(Stored entries)
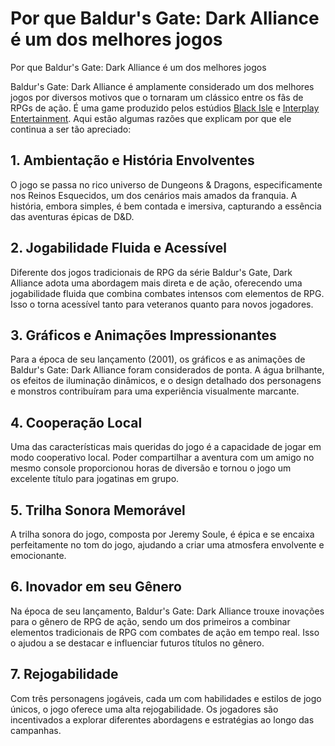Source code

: 
# Por que Baldur's Gate: Dark Alliance é um dos melhores jogos

Por que Baldur's Gate: Dark Alliance é um dos melhores jogos

Baldur's Gate: Dark Alliance é amplamente considerado um dos melhores jogos por diversos motivos que o tornaram um clássico entre os fãs de RPGs de ação. É uma game produzido pelos estúdios [Black Isle](https://pt.wikipedia.org/wiki/Black_Isle_Studios) e [Interplay Entertainment](https://pt.wikipedia.org/wiki/Interplay_Entertainment). Aqui estão algumas razões que explicam por que ele continua a ser tão apreciado:

## 1. Ambientação e História Envolventes
O jogo se passa no rico universo de Dungeons & Dragons, especificamente nos Reinos Esquecidos, um dos cenários mais amados da franquia. A história, embora simples, é bem contada e imersiva, capturando a essência das aventuras épicas de D&D.

## 2. Jogabilidade Fluida e Acessível
Diferente dos jogos tradicionais de RPG da série Baldur's Gate, Dark Alliance adota uma abordagem mais direta e de ação, oferecendo uma jogabilidade fluida que combina combates intensos com elementos de RPG. Isso o torna acessível tanto para veteranos quanto para novos jogadores.

## 3. Gráficos e Animações Impressionantes
Para a época de seu lançamento (2001), os gráficos e as animações de Baldur's Gate: Dark Alliance foram considerados de ponta. A água brilhante, os efeitos de iluminação dinâmicos, e o design detalhado dos personagens e monstros contribuíram para uma experiência visualmente marcante.

## 4. Cooperação Local
Uma das características mais queridas do jogo é a capacidade de jogar em modo cooperativo local. Poder compartilhar a aventura com um amigo no mesmo console proporcionou horas de diversão e tornou o jogo um excelente título para jogatinas em grupo.

## 5. Trilha Sonora Memorável
A trilha sonora do jogo, composta por Jeremy Soule, é épica e se encaixa perfeitamente no tom do jogo, ajudando a criar uma atmosfera envolvente e emocionante.

## 6. Inovador em seu Gênero
Na época de seu lançamento, Baldur's Gate: Dark Alliance trouxe inovações para o gênero de RPG de ação, sendo um dos primeiros a combinar elementos tradicionais de RPG com combates de ação em tempo real. Isso o ajudou a se destacar e influenciar futuros títulos no gênero.

## 7. Rejogabilidade
Com três personagens jogáveis, cada um com habilidades e estilos de jogo únicos, o jogo oferece uma alta rejogabilidade. Os jogadores são incentivados a explorar diferentes abordagens e estratégias ao longo das campanhas.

▸ WHAT YOU NEED TO DO
Quote all the lines above exactly as given. Do not include the pictures.

▸ TASK SOLUTION
Source code

: 
# Por que Baldur's Gate: Dark Alliance é um dos melhores jogos

Por que Baldur's Gate: Dark Alliance é um dos melhores jogos

Baldur's Gate: Dark Alliance é amplamente considerado um dos melhores jogos por diversos motivos que o tornaram um clássico entre os fãs de RPGs de ação. É uma game produzido pelos estúdios [Black Isle](https://pt.wikipedia.org/wiki/Black_Isle_Studios) e [Interplay Entertainment](https://pt.wikipedia.org/wiki/Interplay_Entertainment). Aqui estão algumas razões que explicam por que ele continua a ser tão apreciado:

## 1. Ambientação e História Envolventes
O jogo se passa no rico universo de Dungeons & Dragons, especificamente nos Reinos Esquecidos, um dos cenários mais amados da franquia. A história, embora simples, é bem contada e imersiva, capturando a essência das aventuras épicas de D&D.

## 2. Jogabilidade Fluida e Acessível
Diferente dos jogos tradicionais de RPG da série Baldur's Gate, Dark Alliance adota uma abordagem mais direta e de ação, oferecendo uma jogabilidade fluida que combina combates intensos com elementos de RPG. Isso o torna acessível tanto para veteranos quanto para novos jogadores.

## 3. Gráficos e Animações Impressionantes
Para a época de seu lançamento (2001), os gráficos e as animações de Baldur's Gate: Dark Alliance foram considerados de ponta. A água brilhante, os efeitos de iluminação dinâmicos, e o design detalhado dos personagens e monstros contribuíram para uma experiência visualmente marcante.

## 4. Cooperação Local
Uma das características mais queridas do jogo é a capacidade de jogar em modo cooperativo local. Poder compartilhar a aventura com um amigo no mesmo console proporcionou horas de diversão e tornou o jogo um excelente título para jogatinas em grupo.

## 5. Trilha Sonora Memorável
A trilha sonora do jogo, composta por Jeremy Soule, é épica e se encaixa perfeitamente no tom do jogo, ajudando a criar uma atmosfera envolvente e emocionante.

## 6. Inovador em seu Gênero
Na época de seu lançamento, Baldur's Gate: Dark Alliance trouxe inovações para o gênero de RPG de ação, sendo um dos primeiros a combinar elementos tradicionais de RPG com combates de ação em tempo real. Isso o ajudou a se destacar e influenciar futuros títulos no gênero.

## 7. Rejogabilidade
Com três personagens jogáveis, cada um com habilidades e estilos de jogo únicos, o jogo oferece uma alta rejogabilidade. Os jogadores são incentivados a explorar diferentes abordagens e estratégias ao longo das campanhas.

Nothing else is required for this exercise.